A PRIMEROS DE OCTUBRE DE 1953, los del centro de estudios estábamos haciendo un rato de oración en el oratorio de Diego de León cuando oímos la potente voz de san Josemaría: «¿No hay nadie en esta casa?». Fue una sorpresa, pues no sabíamos que estuviese en Madrid. Pocos segundos después, descorrió la puerta, entró en el oratorio e hizo una genuflexión pausada y llena de piedad, que me impresionó. Avanzó hasta la cruz de palo colgada en la pared frente al Sagrario y la besó con tal cariño que me pareció que la abrazaba. Luego salió silenciosamente.

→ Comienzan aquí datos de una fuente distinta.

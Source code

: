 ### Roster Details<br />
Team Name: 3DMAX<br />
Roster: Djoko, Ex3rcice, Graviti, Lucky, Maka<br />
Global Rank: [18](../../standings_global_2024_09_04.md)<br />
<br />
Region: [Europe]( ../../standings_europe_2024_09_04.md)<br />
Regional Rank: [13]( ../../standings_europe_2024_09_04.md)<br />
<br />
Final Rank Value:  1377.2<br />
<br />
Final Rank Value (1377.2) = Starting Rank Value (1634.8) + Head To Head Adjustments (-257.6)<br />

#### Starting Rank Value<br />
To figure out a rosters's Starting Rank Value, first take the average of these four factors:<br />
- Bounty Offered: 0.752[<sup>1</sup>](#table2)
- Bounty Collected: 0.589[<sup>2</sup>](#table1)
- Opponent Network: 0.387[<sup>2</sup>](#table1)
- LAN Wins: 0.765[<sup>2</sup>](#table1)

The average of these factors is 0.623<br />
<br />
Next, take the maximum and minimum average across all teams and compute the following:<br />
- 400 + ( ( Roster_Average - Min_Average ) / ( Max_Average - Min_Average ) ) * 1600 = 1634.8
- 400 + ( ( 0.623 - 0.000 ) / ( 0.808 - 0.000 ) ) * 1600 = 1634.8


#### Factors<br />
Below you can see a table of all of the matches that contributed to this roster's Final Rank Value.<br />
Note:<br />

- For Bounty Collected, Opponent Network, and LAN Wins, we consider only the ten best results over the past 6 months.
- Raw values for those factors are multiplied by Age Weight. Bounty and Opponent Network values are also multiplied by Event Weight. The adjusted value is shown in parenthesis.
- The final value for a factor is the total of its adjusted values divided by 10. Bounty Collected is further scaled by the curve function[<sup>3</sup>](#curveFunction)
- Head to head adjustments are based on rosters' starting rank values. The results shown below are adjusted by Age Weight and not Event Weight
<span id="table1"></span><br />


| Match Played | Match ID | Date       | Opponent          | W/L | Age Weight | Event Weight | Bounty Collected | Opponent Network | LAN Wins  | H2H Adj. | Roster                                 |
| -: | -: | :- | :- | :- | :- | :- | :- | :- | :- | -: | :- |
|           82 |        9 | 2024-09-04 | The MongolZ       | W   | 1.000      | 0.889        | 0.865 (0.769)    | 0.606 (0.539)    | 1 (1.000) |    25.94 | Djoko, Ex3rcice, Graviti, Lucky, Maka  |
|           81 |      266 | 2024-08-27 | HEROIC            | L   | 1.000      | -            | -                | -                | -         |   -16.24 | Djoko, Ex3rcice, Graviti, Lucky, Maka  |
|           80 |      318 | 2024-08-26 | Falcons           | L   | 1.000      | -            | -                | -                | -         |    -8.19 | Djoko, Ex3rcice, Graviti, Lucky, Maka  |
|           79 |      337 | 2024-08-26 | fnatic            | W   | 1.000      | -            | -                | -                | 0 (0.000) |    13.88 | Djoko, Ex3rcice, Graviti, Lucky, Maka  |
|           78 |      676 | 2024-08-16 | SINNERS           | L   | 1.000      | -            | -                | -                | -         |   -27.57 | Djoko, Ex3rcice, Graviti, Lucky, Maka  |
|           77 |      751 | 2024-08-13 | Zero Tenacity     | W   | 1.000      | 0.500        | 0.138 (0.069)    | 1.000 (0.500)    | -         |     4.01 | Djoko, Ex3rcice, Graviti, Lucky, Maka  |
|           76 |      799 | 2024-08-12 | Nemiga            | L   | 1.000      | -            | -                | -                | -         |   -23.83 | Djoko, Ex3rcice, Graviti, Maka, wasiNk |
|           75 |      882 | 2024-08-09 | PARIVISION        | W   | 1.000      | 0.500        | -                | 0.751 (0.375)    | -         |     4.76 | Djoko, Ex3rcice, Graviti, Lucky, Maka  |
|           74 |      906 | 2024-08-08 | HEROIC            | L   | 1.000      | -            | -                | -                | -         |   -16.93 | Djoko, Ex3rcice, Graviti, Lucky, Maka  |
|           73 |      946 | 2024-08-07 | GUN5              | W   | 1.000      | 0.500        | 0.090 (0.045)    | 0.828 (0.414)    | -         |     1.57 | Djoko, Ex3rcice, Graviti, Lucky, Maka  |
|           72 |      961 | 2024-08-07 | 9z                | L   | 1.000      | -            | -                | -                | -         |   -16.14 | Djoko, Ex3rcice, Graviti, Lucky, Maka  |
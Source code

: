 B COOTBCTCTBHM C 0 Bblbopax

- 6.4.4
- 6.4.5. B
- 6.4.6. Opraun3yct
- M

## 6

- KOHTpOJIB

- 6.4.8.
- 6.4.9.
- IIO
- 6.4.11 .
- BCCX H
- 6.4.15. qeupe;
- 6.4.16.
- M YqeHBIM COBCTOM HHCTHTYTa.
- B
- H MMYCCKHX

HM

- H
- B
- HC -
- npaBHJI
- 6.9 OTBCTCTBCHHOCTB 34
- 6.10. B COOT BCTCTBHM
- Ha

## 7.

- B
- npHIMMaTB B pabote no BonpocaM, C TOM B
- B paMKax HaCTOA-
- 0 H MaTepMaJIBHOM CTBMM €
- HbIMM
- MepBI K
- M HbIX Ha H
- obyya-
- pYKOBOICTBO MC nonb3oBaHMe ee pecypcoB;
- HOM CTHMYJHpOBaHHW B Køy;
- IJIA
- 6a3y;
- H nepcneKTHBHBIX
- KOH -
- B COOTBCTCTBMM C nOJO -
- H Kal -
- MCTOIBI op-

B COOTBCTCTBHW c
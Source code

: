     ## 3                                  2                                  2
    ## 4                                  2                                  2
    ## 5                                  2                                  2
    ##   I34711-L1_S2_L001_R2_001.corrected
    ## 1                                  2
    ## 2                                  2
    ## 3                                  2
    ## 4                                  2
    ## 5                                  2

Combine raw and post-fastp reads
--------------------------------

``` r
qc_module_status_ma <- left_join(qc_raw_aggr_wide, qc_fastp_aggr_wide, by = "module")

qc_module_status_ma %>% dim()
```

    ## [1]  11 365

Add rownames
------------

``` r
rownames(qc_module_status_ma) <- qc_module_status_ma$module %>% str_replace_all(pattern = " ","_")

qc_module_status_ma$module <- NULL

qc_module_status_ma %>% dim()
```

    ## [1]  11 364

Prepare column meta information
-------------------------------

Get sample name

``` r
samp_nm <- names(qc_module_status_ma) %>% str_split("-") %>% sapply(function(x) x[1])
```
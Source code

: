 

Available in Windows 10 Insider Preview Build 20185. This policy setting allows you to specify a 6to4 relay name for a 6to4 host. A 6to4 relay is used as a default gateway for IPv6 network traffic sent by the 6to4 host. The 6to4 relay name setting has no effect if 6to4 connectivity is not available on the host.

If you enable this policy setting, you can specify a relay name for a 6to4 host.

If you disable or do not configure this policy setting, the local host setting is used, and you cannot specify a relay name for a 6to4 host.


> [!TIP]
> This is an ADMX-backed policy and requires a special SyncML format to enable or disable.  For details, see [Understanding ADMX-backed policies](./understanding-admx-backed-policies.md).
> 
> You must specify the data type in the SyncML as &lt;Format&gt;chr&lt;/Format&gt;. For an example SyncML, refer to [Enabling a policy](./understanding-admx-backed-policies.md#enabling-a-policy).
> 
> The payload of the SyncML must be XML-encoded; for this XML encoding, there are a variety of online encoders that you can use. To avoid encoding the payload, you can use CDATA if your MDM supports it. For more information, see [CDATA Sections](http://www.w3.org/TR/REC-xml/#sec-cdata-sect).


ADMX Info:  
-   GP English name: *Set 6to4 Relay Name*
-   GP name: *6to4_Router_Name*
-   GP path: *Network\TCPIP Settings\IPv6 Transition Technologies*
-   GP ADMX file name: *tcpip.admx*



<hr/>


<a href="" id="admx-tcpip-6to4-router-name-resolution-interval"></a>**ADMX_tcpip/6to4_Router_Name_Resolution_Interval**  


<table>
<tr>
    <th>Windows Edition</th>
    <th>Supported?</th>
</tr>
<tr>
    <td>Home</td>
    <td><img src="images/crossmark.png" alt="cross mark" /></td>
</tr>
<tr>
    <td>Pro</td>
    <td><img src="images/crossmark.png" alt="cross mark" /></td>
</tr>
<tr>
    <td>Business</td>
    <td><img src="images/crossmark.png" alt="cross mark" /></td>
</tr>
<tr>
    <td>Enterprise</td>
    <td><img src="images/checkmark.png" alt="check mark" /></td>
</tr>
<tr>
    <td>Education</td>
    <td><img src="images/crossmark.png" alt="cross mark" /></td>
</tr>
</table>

Poco después supe que sería yo quien le llevaría en el nuevo coche, aún por estrenar, regalado por los padres de Fernando Camacho. Se trataba de un Renault Fregate idéntico al de mis padres, que yo sabía manejar. «Por favor, prepara el coche, porque mañana llevarás al Padre a Los Rosales», me dijeron. Así se llama un centro de mujeres en Villaviciosa de Odón, una localidad cercana a Madrid.

Y así lo hice. Al poco, san Josemaría se montaba en el asiento de atrás, acompañado por Amadeo de Fuenmayor, catedrático de Derecho Civil, que se había ordenado sacerdote cuatro años antes. En cuanto arranqué, me animó a que condujese tranquilo, como lo hacía cuando llevaba a mis padres. Después me preguntó si sabía qué era el “silencio de oficio” y me lo explicó con detalle: «Un abogado no puede decir ni a su propia mujer ni a nadie el lío en que se ha metido uno de sus clientes; un médico no puede comentar: “Fulano tiene mal el hígado, porque bebe demasiado…”. Hacer esos comentarios es faltar al silencio de oficio. Pues bien, el silencio de oficio [en tu caso] consiste en que ni ve dónde va, ni oye lo que se dice… No puedes ir contando que llevaste al Padre aquí o allá, ni decir lo que iba hablando. ¿Está claro?». Nunca he olvidado esta lección, que ha sido fundamental en mi vida. Ciertamente, en estos recuerdos parece que me salto esa petición de silencio, pero no es así: él me pidió personalmente que contase a quienes vinieran detrás cómo nos quería, y sus sucesores me animaron también a hacerlo de forma expresa.


Al llegar a Los Rosales, entró san Josemaría con don Amadeo, y yo me quedé esperándoles en el jardín posterior de la casa. Desde allí se oía el rumor característico de una tertulia con el fundador del Opus Dei: el gran silencio con el que se escuchaban sus palabras, interrumpido a menudo por risas femeninas.

Durante esos días le llevé un par de veces a centros del Opus Dei cercanos a Diego de León. Siempre procuraba animarme.

En todo caso, había hecho algo mal al desempeñar aquel encargo, y es probable que en aquella ocasión indicara que nadie me dijese nada. Prefería hacerlo él mismo cuando regresara a España en la siguiente ocasión. Y así fue. Al año siguiente, durante una tertulia —para diversión mía y de todos— me señaló con el dedo: «Este me llevó en un coche empapelado. Esperaba llevar a alguien más importante para desempapelar el coche». Efectivamente, el coche estaba tan nuevo que aún tenía protegida la tapicería con papel de estraza, y a mí no se me había ocurrido quitarlo.